- Catcher
- Born: April 11, 1954 Clarksville, Virginia, U.S.
- Died: November 23, 2015 (aged 61) Ocean View, New Jersey, U.S.
- Batted: RightThrew: Right

MLB debut
- September 3, 1981, for the Baltimore Orioles

Last MLB appearance
- October 2, 1981, for the Baltimore Orioles

MLB statistics
- Games played: 4
- At bats: 4
- Hits: 0
- Stats at Baseball Reference

Teams
- Baltimore Orioles (1981);

= Willie Royster =

American baseball player

Willie Arthur Royster (April 11, 1954 – November 23, 2015) was an American professional baseball player. The catcher spent eleven seasons in minor league baseball, with a brief, four-game Major League trial for the Baltimore Orioles. He threw and batted right-handed, stood 5 ft 11 in tall and weighed 180 lb.
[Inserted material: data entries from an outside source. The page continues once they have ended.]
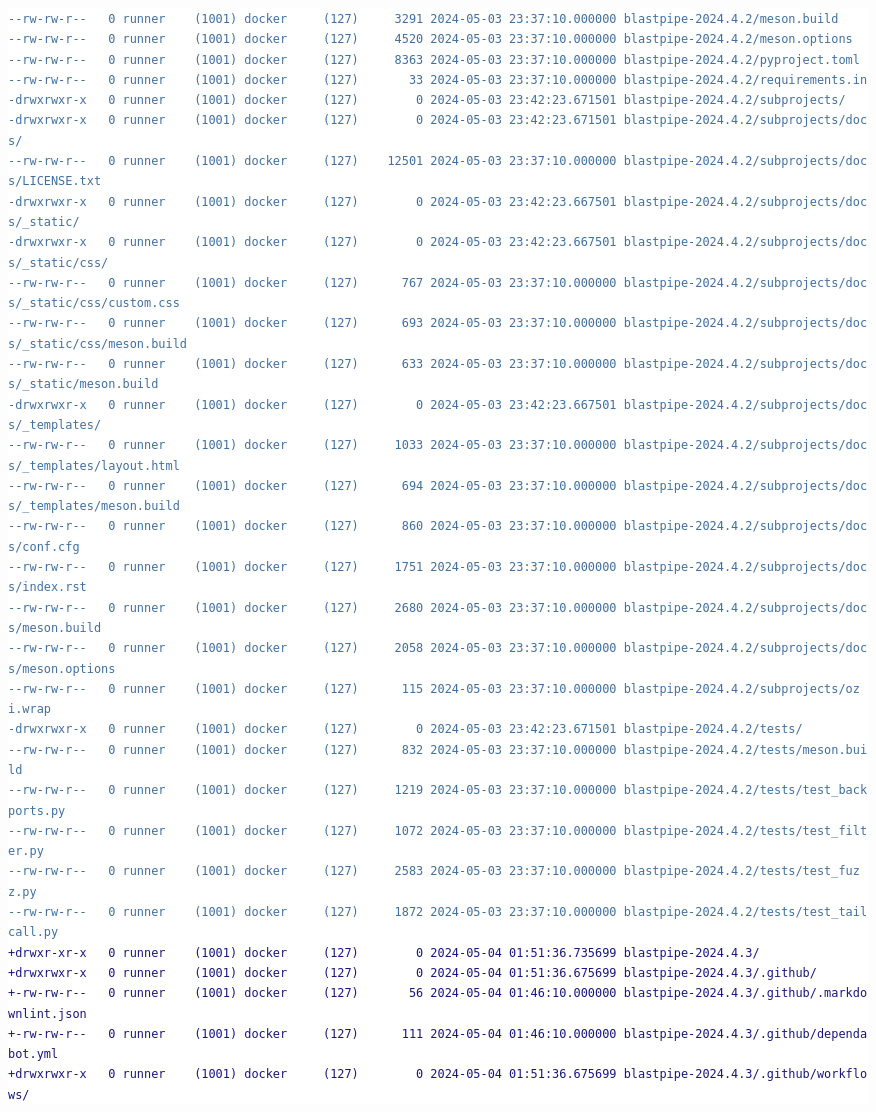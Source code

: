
```diff
--rw-rw-r--   0 runner    (1001) docker     (127)     3291 2024-05-03 23:37:10.000000 blastpipe-2024.4.2/meson.build
--rw-rw-r--   0 runner    (1001) docker     (127)     4520 2024-05-03 23:37:10.000000 blastpipe-2024.4.2/meson.options
--rw-rw-r--   0 runner    (1001) docker     (127)     8363 2024-05-03 23:37:10.000000 blastpipe-2024.4.2/pyproject.toml
--rw-rw-r--   0 runner    (1001) docker     (127)       33 2024-05-03 23:37:10.000000 blastpipe-2024.4.2/requirements.in
-drwxrwxr-x   0 runner    (1001) docker     (127)        0 2024-05-03 23:42:23.671501 blastpipe-2024.4.2/subprojects/
-drwxrwxr-x   0 runner    (1001) docker     (127)        0 2024-05-03 23:42:23.671501 blastpipe-2024.4.2/subprojects/docs/
--rw-rw-r--   0 runner    (1001) docker     (127)    12501 2024-05-03 23:37:10.000000 blastpipe-2024.4.2/subprojects/docs/LICENSE.txt
-drwxrwxr-x   0 runner    (1001) docker     (127)        0 2024-05-03 23:42:23.667501 blastpipe-2024.4.2/subprojects/docs/_static/
-drwxrwxr-x   0 runner    (1001) docker     (127)        0 2024-05-03 23:42:23.667501 blastpipe-2024.4.2/subprojects/docs/_static/css/
--rw-rw-r--   0 runner    (1001) docker     (127)      767 2024-05-03 23:37:10.000000 blastpipe-2024.4.2/subprojects/docs/_static/css/custom.css
--rw-rw-r--   0 runner    (1001) docker     (127)      693 2024-05-03 23:37:10.000000 blastpipe-2024.4.2/subprojects/docs/_static/css/meson.build
--rw-rw-r--   0 runner    (1001) docker     (127)      633 2024-05-03 23:37:10.000000 blastpipe-2024.4.2/subprojects/docs/_static/meson.build
-drwxrwxr-x   0 runner    (1001) docker     (127)        0 2024-05-03 23:42:23.667501 blastpipe-2024.4.2/subprojects/docs/_templates/
--rw-rw-r--   0 runner    (1001) docker     (127)     1033 2024-05-03 23:37:10.000000 blastpipe-2024.4.2/subprojects/docs/_templates/layout.html
--rw-rw-r--   0 runner    (1001) docker     (127)      694 2024-05-03 23:37:10.000000 blastpipe-2024.4.2/subprojects/docs/_templates/meson.build
--rw-rw-r--   0 runner    (1001) docker     (127)      860 2024-05-03 23:37:10.000000 blastpipe-2024.4.2/subprojects/docs/conf.cfg
--rw-rw-r--   0 runner    (1001) docker     (127)     1751 2024-05-03 23:37:10.000000 blastpipe-2024.4.2/subprojects/docs/index.rst
--rw-rw-r--   0 runner    (1001) docker     (127)     2680 2024-05-03 23:37:10.000000 blastpipe-2024.4.2/subprojects/docs/meson.build
--rw-rw-r--   0 runner    (1001) docker     (127)     2058 2024-05-03 23:37:10.000000 blastpipe-2024.4.2/subprojects/docs/meson.options
--rw-rw-r--   0 runner    (1001) docker     (127)      115 2024-05-03 23:37:10.000000 blastpipe-2024.4.2/subprojects/ozi.wrap
-drwxrwxr-x   0 runner    (1001) docker     (127)        0 2024-05-03 23:42:23.671501 blastpipe-2024.4.2/tests/
--rw-rw-r--   0 runner    (1001) docker     (127)      832 2024-05-03 23:37:10.000000 blastpipe-2024.4.2/tests/meson.build
--rw-rw-r--   0 runner    (1001) docker     (127)     1219 2024-05-03 23:37:10.000000 blastpipe-2024.4.2/tests/test_backports.py
--rw-rw-r--   0 runner    (1001) docker     (127)     1072 2024-05-03 23:37:10.000000 blastpipe-2024.4.2/tests/test_filter.py
--rw-rw-r--   0 runner    (1001) docker     (127)     2583 2024-05-03 23:37:10.000000 blastpipe-2024.4.2/tests/test_fuzz.py
--rw-rw-r--   0 runner    (1001) docker     (127)     1872 2024-05-03 23:37:10.000000 blastpipe-2024.4.2/tests/test_tailcall.py
+drwxr-xr-x   0 runner    (1001) docker     (127)        0 2024-05-04 01:51:36.735699 blastpipe-2024.4.3/
+drwxrwxr-x   0 runner    (1001) docker     (127)        0 2024-05-04 01:51:36.675699 blastpipe-2024.4.3/.github/
+-rw-rw-r--   0 runner    (1001) docker     (127)       56 2024-05-04 01:46:10.000000 blastpipe-2024.4.3/.github/.markdownlint.json
+-rw-rw-r--   0 runner    (1001) docker     (127)      111 2024-05-04 01:46:10.000000 blastpipe-2024.4.3/.github/dependabot.yml
+drwxrwxr-x   0 runner    (1001) docker     (127)        0 2024-05-04 01:51:36.675699 blastpipe-2024.4.3/.github/workflows/
```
Royster was chosen by the Orioles in the 22nd round of the 1972 Major League Baseball draft. He played in the minors from 1972 to 1976 and 1978–1981 — missing the entire 1977 season — until a breakout season with the 1981 Charlotte O's of the Double-A Southern League saw him hit 31 home runs and drive in 88 runs batted in, both career highs. Baltimore recalled him after the September 1 roster expansion.

In Royster's four MLB games played, he appeared as a late-inning defensive replacement and pinch hitter. In his four big-league at bats, he struck out twice and grounded out twice.

He returned to the minors in 1982, and his pro career ended after the 1983 season. He played all but 66 of his 961 minor-league games in the Orioles' organization. Willie died at his home in the Ocean View section of Dennis Township, New Jersey, on November 23, 2015, at the age of 61.